**THE PROBLEM**
Leave the pictures behind and repeat all the entries exactly.
** THE DATA follows **
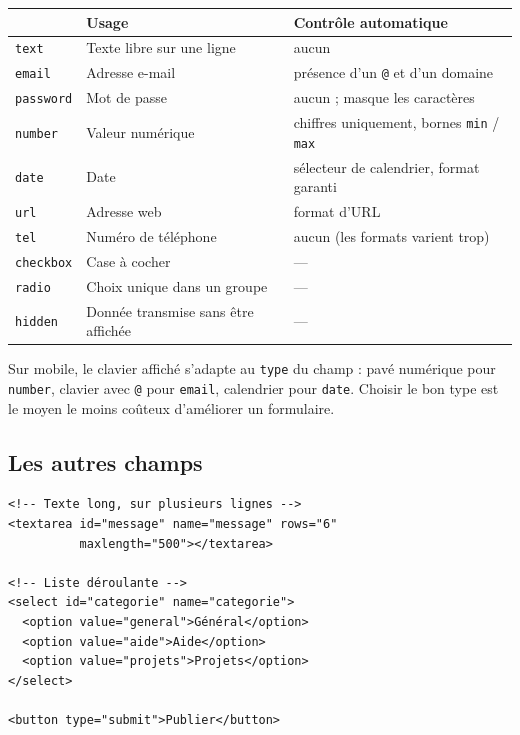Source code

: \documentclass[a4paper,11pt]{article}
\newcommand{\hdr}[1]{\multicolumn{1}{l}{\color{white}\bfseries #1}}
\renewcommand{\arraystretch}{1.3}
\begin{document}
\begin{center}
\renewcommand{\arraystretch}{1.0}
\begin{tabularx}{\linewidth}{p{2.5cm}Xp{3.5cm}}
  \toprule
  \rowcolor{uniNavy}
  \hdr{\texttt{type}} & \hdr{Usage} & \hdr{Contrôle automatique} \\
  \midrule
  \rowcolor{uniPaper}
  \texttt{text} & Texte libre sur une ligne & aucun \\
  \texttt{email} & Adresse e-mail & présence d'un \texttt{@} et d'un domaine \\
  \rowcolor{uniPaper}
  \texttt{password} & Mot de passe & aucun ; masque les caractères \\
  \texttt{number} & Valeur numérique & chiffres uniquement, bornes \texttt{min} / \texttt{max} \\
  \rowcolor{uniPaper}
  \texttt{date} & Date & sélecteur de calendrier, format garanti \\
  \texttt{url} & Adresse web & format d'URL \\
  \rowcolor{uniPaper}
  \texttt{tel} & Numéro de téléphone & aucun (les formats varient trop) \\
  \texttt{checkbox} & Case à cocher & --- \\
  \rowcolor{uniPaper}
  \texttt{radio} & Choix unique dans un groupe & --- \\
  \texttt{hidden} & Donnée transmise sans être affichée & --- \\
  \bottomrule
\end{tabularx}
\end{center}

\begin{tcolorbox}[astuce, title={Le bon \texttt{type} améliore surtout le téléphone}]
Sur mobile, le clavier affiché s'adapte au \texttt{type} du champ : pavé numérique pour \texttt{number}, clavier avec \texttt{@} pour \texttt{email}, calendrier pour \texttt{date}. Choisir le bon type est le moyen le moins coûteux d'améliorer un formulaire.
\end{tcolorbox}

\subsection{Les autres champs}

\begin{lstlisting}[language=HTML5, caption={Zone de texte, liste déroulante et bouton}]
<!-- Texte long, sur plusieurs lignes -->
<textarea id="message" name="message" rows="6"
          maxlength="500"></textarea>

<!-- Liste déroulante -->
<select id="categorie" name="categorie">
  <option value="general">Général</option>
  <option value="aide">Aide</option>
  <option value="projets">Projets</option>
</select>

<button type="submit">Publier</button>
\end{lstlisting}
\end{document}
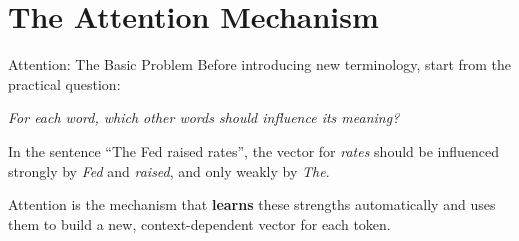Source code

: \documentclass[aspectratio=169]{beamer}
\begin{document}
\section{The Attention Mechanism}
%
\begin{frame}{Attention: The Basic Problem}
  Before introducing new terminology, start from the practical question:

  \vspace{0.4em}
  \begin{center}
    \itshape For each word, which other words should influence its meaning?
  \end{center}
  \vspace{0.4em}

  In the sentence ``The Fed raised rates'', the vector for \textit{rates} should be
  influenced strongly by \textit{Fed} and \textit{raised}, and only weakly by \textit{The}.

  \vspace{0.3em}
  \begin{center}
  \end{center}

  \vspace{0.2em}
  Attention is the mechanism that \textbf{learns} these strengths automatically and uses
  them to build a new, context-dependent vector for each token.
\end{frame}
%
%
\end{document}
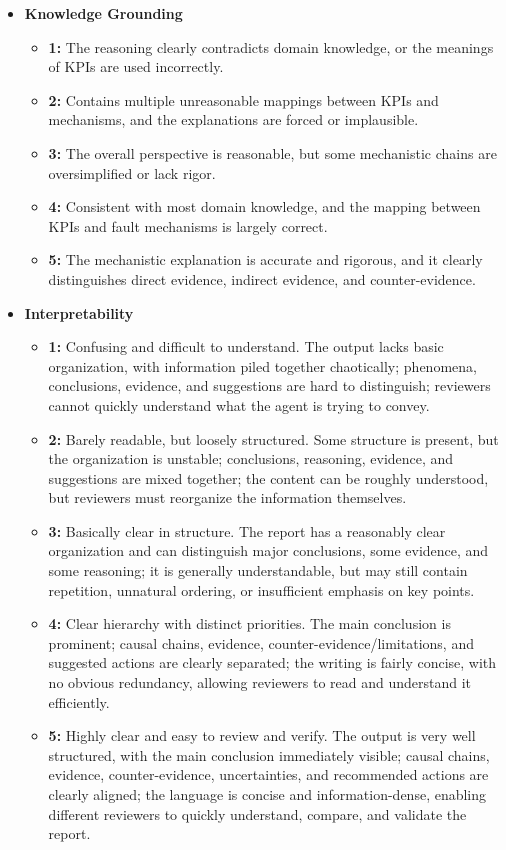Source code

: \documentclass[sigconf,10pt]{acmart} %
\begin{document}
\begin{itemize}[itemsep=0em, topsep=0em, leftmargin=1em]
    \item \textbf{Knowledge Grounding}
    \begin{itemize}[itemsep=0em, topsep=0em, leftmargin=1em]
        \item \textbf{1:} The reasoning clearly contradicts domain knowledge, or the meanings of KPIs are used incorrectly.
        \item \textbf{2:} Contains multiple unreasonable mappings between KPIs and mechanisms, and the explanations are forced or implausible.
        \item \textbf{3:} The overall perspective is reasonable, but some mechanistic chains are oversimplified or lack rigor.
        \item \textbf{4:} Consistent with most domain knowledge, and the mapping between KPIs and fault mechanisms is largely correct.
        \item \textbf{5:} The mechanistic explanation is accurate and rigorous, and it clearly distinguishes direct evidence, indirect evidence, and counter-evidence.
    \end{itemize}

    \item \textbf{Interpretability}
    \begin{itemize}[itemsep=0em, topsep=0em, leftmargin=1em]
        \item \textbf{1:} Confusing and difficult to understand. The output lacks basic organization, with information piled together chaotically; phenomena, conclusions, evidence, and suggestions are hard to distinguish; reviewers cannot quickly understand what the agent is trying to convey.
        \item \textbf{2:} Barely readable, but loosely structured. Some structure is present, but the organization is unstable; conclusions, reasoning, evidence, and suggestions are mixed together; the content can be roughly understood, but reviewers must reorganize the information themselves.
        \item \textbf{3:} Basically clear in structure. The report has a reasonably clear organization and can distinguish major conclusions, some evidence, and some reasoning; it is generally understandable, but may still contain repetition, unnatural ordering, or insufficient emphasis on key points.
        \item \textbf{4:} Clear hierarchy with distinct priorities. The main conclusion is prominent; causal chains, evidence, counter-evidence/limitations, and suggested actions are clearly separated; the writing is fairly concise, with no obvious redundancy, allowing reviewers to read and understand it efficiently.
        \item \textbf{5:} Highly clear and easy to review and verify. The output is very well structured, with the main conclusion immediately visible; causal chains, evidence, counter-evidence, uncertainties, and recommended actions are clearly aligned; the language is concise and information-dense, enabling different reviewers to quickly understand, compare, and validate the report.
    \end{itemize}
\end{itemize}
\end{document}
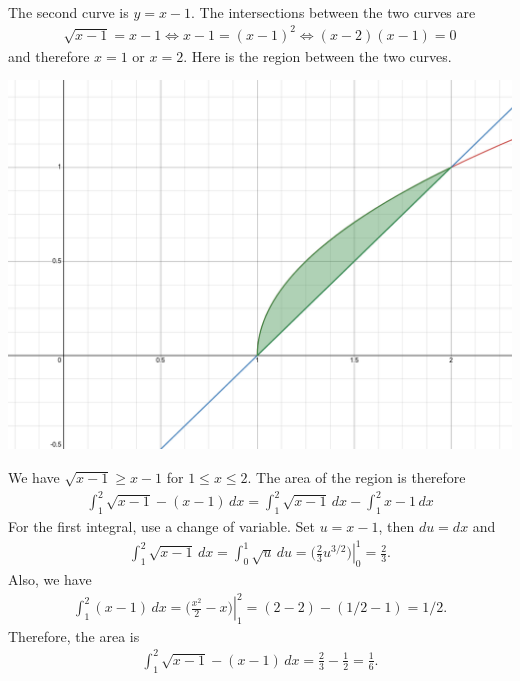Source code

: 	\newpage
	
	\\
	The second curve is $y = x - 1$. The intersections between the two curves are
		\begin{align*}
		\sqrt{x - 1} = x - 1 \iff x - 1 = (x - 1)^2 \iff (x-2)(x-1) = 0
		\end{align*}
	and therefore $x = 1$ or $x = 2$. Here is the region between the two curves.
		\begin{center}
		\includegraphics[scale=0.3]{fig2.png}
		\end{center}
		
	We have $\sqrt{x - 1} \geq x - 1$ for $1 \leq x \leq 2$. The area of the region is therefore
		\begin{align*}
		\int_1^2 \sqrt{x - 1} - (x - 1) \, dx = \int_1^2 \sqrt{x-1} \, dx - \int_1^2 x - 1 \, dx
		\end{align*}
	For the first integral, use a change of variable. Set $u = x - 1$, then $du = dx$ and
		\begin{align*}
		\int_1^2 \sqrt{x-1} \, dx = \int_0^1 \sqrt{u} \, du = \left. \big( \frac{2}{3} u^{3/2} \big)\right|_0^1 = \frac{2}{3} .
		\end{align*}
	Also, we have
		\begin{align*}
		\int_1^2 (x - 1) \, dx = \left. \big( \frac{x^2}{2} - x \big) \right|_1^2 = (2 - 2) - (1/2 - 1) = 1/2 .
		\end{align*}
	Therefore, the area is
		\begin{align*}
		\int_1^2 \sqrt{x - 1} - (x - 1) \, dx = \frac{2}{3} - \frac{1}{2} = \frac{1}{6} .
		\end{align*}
** End of THE DATA **
**SOLVED EXERCISE**
Source code

: \documentclass[a4paper,11pt]{article}
\newcommand{\hdr}[1]{\multicolumn{1}{l}{\color{white}\bfseries #1}}
\renewcommand{\arraystretch}{1.3}
\begin{document}
\begin{center}
\renewcommand{\arraystretch}{1.0}
\begin{tabularx}{\linewidth}{p{2.5cm}Xp{3.5cm}}
  \toprule
  \rowcolor{uniNavy}
  \hdr{\texttt{type}} & \hdr{Usage} & \hdr{Contrôle automatique} \\
  \midrule
  \rowcolor{uniPaper}
  \texttt{text} & Texte libre sur une ligne & aucun \\
  \texttt{email} & Adresse e-mail & présence d'un \texttt{@} et d'un domaine \\
  \rowcolor{uniPaper}
  \texttt{password} & Mot de passe & aucun ; masque les caractères \\
  \texttt{number} & Valeur numérique & chiffres uniquement, bornes \texttt{min} / \texttt{max} \\
  \rowcolor{uniPaper}
  \texttt{date} & Date & sélecteur de calendrier, format garanti \\
  \texttt{url} & Adresse web & format d'URL \\
  \rowcolor{uniPaper}
  \texttt{tel} & Numéro de téléphone & aucun (les formats varient trop) \\
  \texttt{checkbox} & Case à cocher & --- \\
  \rowcolor{uniPaper}
  \texttt{radio} & Choix unique dans un groupe & --- \\
  \texttt{hidden} & Donnée transmise sans être affichée & --- \\
  \bottomrule
\end{tabularx}
\end{center}

\begin{tcolorbox}[astuce, title={Le bon \texttt{type} améliore surtout le téléphone}]
Sur mobile, le clavier affiché s'adapte au \texttt{type} du champ : pavé numérique pour \texttt{number}, clavier avec \texttt{@} pour \texttt{email}, calendrier pour \texttt{date}. Choisir le bon type est le moyen le moins coûteux d'améliorer un formulaire.
\end{tcolorbox}

\subsection{Les autres champs}

\begin{lstlisting}[language=HTML5, caption={Zone de texte, liste déroulante et bouton}]
<!-- Texte long, sur plusieurs lignes -->
<textarea id="message" name="message" rows="6"
          maxlength="500"></textarea>

<!-- Liste déroulante -->
<select id="categorie" name="categorie">
  <option value="general">Général</option>
  <option value="aide">Aide</option>
  <option value="projets">Projets</option>
</select>

<button type="submit">Publier</button>
\end{lstlisting}
\end{document}
Source code

: \documentclass[aspectratio=169]{beamer}
\begin{document}
\section{The Attention Mechanism}
%
\begin{frame}{Attention: The Basic Problem}
  Before introducing new terminology, start from the practical question:

  \vspace{0.4em}
  \begin{center}
    \itshape For each word, which other words should influence its meaning?
  \end{center}
  \vspace{0.4em}

  In the sentence ``The Fed raised rates'', the vector for \textit{rates} should be
  influenced strongly by \textit{Fed} and \textit{raised}, and only weakly by \textit{The}.

  \vspace{0.3em}
  \begin{center}
  \end{center}

  \vspace{0.2em}
  Attention is the mechanism that \textbf{learns} these strengths automatically and uses
  them to build a new, context-dependent vector for each token.
\end{frame}
%
%
\end{document}
Source code

: \documentclass[sigconf,10pt]{acmart} %
\begin{document}
\begin{itemize}[itemsep=0em, topsep=0em, leftmargin=1em]
    \item \textbf{Knowledge Grounding}
    \begin{itemize}[itemsep=0em, topsep=0em, leftmargin=1em]
        \item \textbf{1:} The reasoning clearly contradicts domain knowledge, or the meanings of KPIs are used incorrectly.
        \item \textbf{2:} Contains multiple unreasonable mappings between KPIs and mechanisms, and the explanations are forced or implausible.
        \item \textbf{3:} The overall perspective is reasonable, but some mechanistic chains are oversimplified or lack rigor.
        \item \textbf{4:} Consistent with most domain knowledge, and the mapping between KPIs and fault mechanisms is largely correct.
        \item \textbf{5:} The mechanistic explanation is accurate and rigorous, and it clearly distinguishes direct evidence, indirect evidence, and counter-evidence.
    \end{itemize}

    \item \textbf{Interpretability}
    \begin{itemize}[itemsep=0em, topsep=0em, leftmargin=1em]
        \item \textbf{1:} Confusing and difficult to understand. The output lacks basic organization, with information piled together chaotically; phenomena, conclusions, evidence, and suggestions are hard to distinguish; reviewers cannot quickly understand what the agent is trying to convey.
        \item \textbf{2:} Barely readable, but loosely structured. Some structure is present, but the organization is unstable; conclusions, reasoning, evidence, and suggestions are mixed together; the content can be roughly understood, but reviewers must reorganize the information themselves.
        \item \textbf{3:} Basically clear in structure. The report has a reasonably clear organization and can distinguish major conclusions, some evidence, and some reasoning; it is generally understandable, but may still contain repetition, unnatural ordering, or insufficient emphasis on key points.
        \item \textbf{4:} Clear hierarchy with distinct priorities. The main conclusion is prominent; causal chains, evidence, counter-evidence/limitations, and suggested actions are clearly separated; the writing is fairly concise, with no obvious redundancy, allowing reviewers to read and understand it efficiently.
        \item \textbf{5:} Highly clear and easy to review and verify. The output is very well structured, with the main conclusion immediately visible; causal chains, evidence, counter-evidence, uncertainties, and recommended actions are clearly aligned; the language is concise and information-dense, enabling different reviewers to quickly understand, compare, and validate the report.
    \end{itemize}
\end{itemize}
\end{document}
Source code

: 	\newpage
	
	\\
	The second curve is $y = x - 1$. The intersections between the two curves are
		\begin{align*}
		\sqrt{x - 1} = x - 1 \iff x - 1 = (x - 1)^2 \iff (x-2)(x-1) = 0
		\end{align*}
	and therefore $x = 1$ or $x = 2$. Here is the region between the two curves.
		\begin{center}
		\includegraphics[scale=0.3]{fig2.png}
		\end{center}
		
	We have $\sqrt{x - 1} \geq x - 1$ for $1 \leq x \leq 2$. The area of the region is therefore
		\begin{align*}
		\int_1^2 \sqrt{x - 1} - (x - 1) \, dx = \int_1^2 \sqrt{x-1} \, dx - \int_1^2 x - 1 \, dx
		\end{align*}
	For the first integral, use a change of variable. Set $u = x - 1$, then $du = dx$ and
		\begin{align*}
		\int_1^2 \sqrt{x-1} \, dx = \int_0^1 \sqrt{u} \, du = \left. \big( \frac{2}{3} u^{3/2} \big)\right|_0^1 = \frac{2}{3} .
		\end{align*}
	Also, we have
		\begin{align*}
		\int_1^2 (x - 1) \, dx = \left. \big( \frac{x^2}{2} - x \big) \right|_1^2 = (2 - 2) - (1/2 - 1) = 1/2 .
		\end{align*}
	Therefore, the area is
		\begin{align*}
		\int_1^2 \sqrt{x - 1} - (x - 1) \, dx = \frac{2}{3} - \frac{1}{2} = \frac{1}{6} .
		\end{align*}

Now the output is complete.